WHAT YOU WILL DO -> Will you write out the data exactly, excluding every picture?

BEGIN GIVEN RECORDS

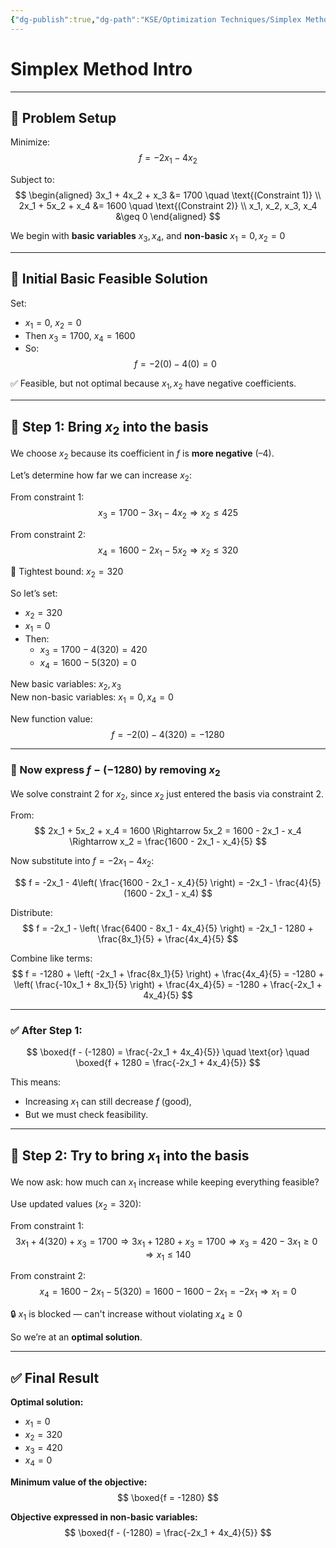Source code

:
 ```yaml
---
{"dg-publish":true,"dg-path":"KSE/Optimization Techniques/Simplex Method Intro.md","permalink":"/kse/optimization-techniques/simplex-method-intro/","tags":["kse","math/calculus"],"created":"2025-04-08T00:48:06.486+03:00","updated":"2025-04-08T10:20:54.267+03:00"}
---
```



# Simplex Method Intro

---

## 📌 Problem Setup

Minimize:  
$$
f = -2x_1 - 4x_2
$$

Subject to:
$$
\begin{aligned}
3x_1 + 4x_2 + x_3 &= 1700 \quad \text{(Constraint 1)} \\
2x_1 + 5x_2 + x_4 &= 1600 \quad \text{(Constraint 2)} \\
x_1, x_2, x_3, x_4 &\geq 0
\end{aligned}
$$

We begin with **basic variables** $x_3, x_4$, and **non-basic** $x_1 = 0, x_2 = 0$

---

## 🔹 Initial Basic Feasible Solution

Set:

- $x_1 = 0$, $x_2 = 0$
- Then $x_3 = 1700$, $x_4 = 1600$
- So:  
  $$
  f = -2(0) - 4(0) = 0
  $$

✅ Feasible, but not optimal because $x_1, x_2$ have negative coefficients.

---

## 🔹 Step 1: Bring $x_2$ into the basis

We choose $x_2$ because its coefficient in $f$ is <strong><span style="color: var(--color-red);">more negative</span></strong> (–4).

Let’s determine how far we can increase $x_2$:

From constraint 1:
$$
x_3 = 1700 - 3x_1 - 4x_2 \Rightarrow x_2 \leq 425
$$

From constraint 2:
$$
x_4 = 1600 - 2x_1 - 5x_2 \Rightarrow x_2 \leq 320
$$

🔎 Tightest bound: $x_2 = 320$

So let’s set:

- $x_2 = 320$
- $x_1 = 0$
- Then:
  - $x_3 = 1700 - 4(320) = 420$
  - $x_4 = 1600 - 5(320) = 0$

New basic variables: $x_2, x_3$  
New non-basic variables: $x_1 = 0, x_4 = 0$

New function value:
$$
f = -2(0) - 4(320) = -1280
$$

---

### 🧠 Now express $f - (-1280)$ by removing $x_2$

We solve constraint 2 for $x_2$, since $x_2$ just entered the basis via constraint 2.

From:
$$
2x_1 + 5x_2 + x_4 = 1600 \Rightarrow 5x_2 = 1600 - 2x_1 - x_4 \Rightarrow x_2 = \frac{1600 - 2x_1 - x_4}{5}
$$

Now substitute into $f = -2x_1 - 4x_2$:

$$
f = -2x_1 - 4\left( \frac{1600 - 2x_1 - x_4}{5} \right)
= -2x_1 - \frac{4}{5}(1600 - 2x_1 - x_4)
$$

Distribute:
$$
f = -2x_1 - \left( \frac{6400 - 8x_1 - 4x_4}{5} \right)
= -2x_1 - 1280 + \frac{8x_1}{5} + \frac{4x_4}{5}
$$

Combine like terms:
$$
f = -1280 + \left( -2x_1 + \frac{8x_1}{5} \right) + \frac{4x_4}{5}
= -1280 + \left( \frac{-10x_1 + 8x_1}{5} \right) + \frac{4x_4}{5}
= -1280 + \frac{-2x_1 + 4x_4}{5}
$$

---

### ✅ After Step 1:

$$
\boxed{f - (-1280) = \frac{-2x_1 + 4x_4}{5}} \quad \text{or} \quad \boxed{f + 1280 = \frac{-2x_1 + 4x_4}{5}}
$$

This means:

- Increasing $x_1$ can still decrease $f$ (good),
- But we must check feasibility.

---

## 🔹 Step 2: Try to bring $x_1$ into the basis

We now ask: how much can $x_1$ increase while keeping everything feasible?

Use updated values ($x_2 = 320$):

From constraint 1:
$$
3x_1 + 4(320) + x_3 = 1700 \Rightarrow 3x_1 + 1280 + x_3 = 1700
\Rightarrow x_3 = 420 - 3x_1 \geq 0 \Rightarrow x_1 \leq 140
$$

From constraint 2:
$$
x_4 = 1600 - 2x_1 - 5(320) = 1600 - 1600 - 2x_1 = -2x_1 \Rightarrow x_1 = 0
$$

🔒 $x_1$ is blocked — can't increase without violating $x_4 \geq 0$

So we’re at an **optimal solution**.

---

## ✅ Final Result

**Optimal solution:**

- $x_1 = 0$
- $x_2 = 320$
- $x_3 = 420$
- $x_4 = 0$

**Minimum value of the objective:**
$$
\boxed{f = -1280}
$$

**Objective expressed in non-basic variables:**
$$
\boxed{f - (-1280) = \frac{-2x_1 + 4x_4}{5}}
$$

END GIVEN RECORDS

WRITTEN RESPONSE ->
Source code

:
 ```yaml
---
{"dg-publish":true,"dg-path":"KSE/Optimization Techniques/Simplex Method Intro.md","permalink":"/kse/optimization-techniques/simplex-method-intro/","tags":["kse","math/calculus"],"created":"2025-04-08T00:48:06.486+03:00","updated":"2025-04-08T10:20:54.267+03:00"}
---
```



# Simplex Method Intro

---

## 📌 Problem Setup

Minimize:  
$$
f = -2x_1 - 4x_2
$$

Subject to:
$$
\begin{aligned}
3x_1 + 4x_2 + x_3 &= 1700 \quad \text{(Constraint 1)} \\
2x_1 + 5x_2 + x_4 &= 1600 \quad \text{(Constraint 2)} \\
x_1, x_2, x_3, x_4 &\geq 0
\end{aligned}
$$

We begin with **basic variables** $x_3, x_4$, and **non-basic** $x_1 = 0, x_2 = 0$

---

## 🔹 Initial Basic Feasible Solution

Set:

- $x_1 = 0$, $x_2 = 0$
- Then $x_3 = 1700$, $x_4 = 1600$
- So:  
  $$
  f = -2(0) - 4(0) = 0
  $$

✅ Feasible, but not optimal because $x_1, x_2$ have negative coefficients.

---

## 🔹 Step 1: Bring $x_2$ into the basis

We choose $x_2$ because its coefficient in $f$ is <strong><span style="color: var(--color-red);">more negative</span></strong> (–4).

Let’s determine how far we can increase $x_2$:

From constraint 1:
$$
x_3 = 1700 - 3x_1 - 4x_2 \Rightarrow x_2 \leq 425
$$

From constraint 2:
$$
x_4 = 1600 - 2x_1 - 5x_2 \Rightarrow x_2 \leq 320
$$

🔎 Tightest bound: $x_2 = 320$

So let’s set:

- $x_2 = 320$
- $x_1 = 0$
- Then:
  - $x_3 = 1700 - 4(320) = 420$
  - $x_4 = 1600 - 5(320) = 0$

New basic variables: $x_2, x_3$  
New non-basic variables: $x_1 = 0, x_4 = 0$

New function value:
$$
f = -2(0) - 4(320) = -1280
$$

---

### 🧠 Now express $f - (-1280)$ by removing $x_2$

We solve constraint 2 for $x_2$, since $x_2$ just entered the basis via constraint 2.

From:
$$
2x_1 + 5x_2 + x_4 = 1600 \Rightarrow 5x_2 = 1600 - 2x_1 - x_4 \Rightarrow x_2 = \frac{1600 - 2x_1 - x_4}{5}
$$

Now substitute into $f = -2x_1 - 4x_2$:

$$
f = -2x_1 - 4\left( \frac{1600 - 2x_1 - x_4}{5} \right)
= -2x_1 - \frac{4}{5}(1600 - 2x_1 - x_4)
$$

Distribute:
$$
f = -2x_1 - \left( \frac{6400 - 8x_1 - 4x_4}{5} \right)
= -2x_1 - 1280 + \frac{8x_1}{5} + \frac{4x_4}{5}
$$

Combine like terms:
$$
f = -1280 + \left( -2x_1 + \frac{8x_1}{5} \right) + \frac{4x_4}{5}
= -1280 + \left( \frac{-10x_1 + 8x_1}{5} \right) + \frac{4x_4}{5}
= -1280 + \frac{-2x_1 + 4x_4}{5}
$$

---

### ✅ After Step 1:

$$
\boxed{f - (-1280) = \frac{-2x_1 + 4x_4}{5}} \quad \text{or} \quad \boxed{f + 1280 = \frac{-2x_1 + 4x_4}{5}}
$$

This means:

- Increasing $x_1$ can still decrease $f$ (good),
- But we must check feasibility.

---

## 🔹 Step 2: Try to bring $x_1$ into the basis

We now ask: how much can $x_1$ increase while keeping everything feasible?

Use updated values ($x_2 = 320$):

From constraint 1:
$$
3x_1 + 4(320) + x_3 = 1700 \Rightarrow 3x_1 + 1280 + x_3 = 1700
\Rightarrow x_3 = 420 - 3x_1 \geq 0 \Rightarrow x_1 \leq 140
$$

From constraint 2:
$$
x_4 = 1600 - 2x_1 - 5(320) = 1600 - 1600 - 2x_1 = -2x_1 \Rightarrow x_1 = 0
$$

🔒 $x_1$ is blocked — can't increase without violating $x_4 \geq 0$

So we’re at an **optimal solution**.

---

## ✅ Final Result

**Optimal solution:**

- $x_1 = 0$
- $x_2 = 320$
- $x_3 = 420$
- $x_4 = 0$

**Minimum value of the objective:**
$$
\boxed{f = -1280}
$$

**Objective expressed in non-basic variables:**
$$
\boxed{f - (-1280) = \frac{-2x_1 + 4x_4}{5}}
$$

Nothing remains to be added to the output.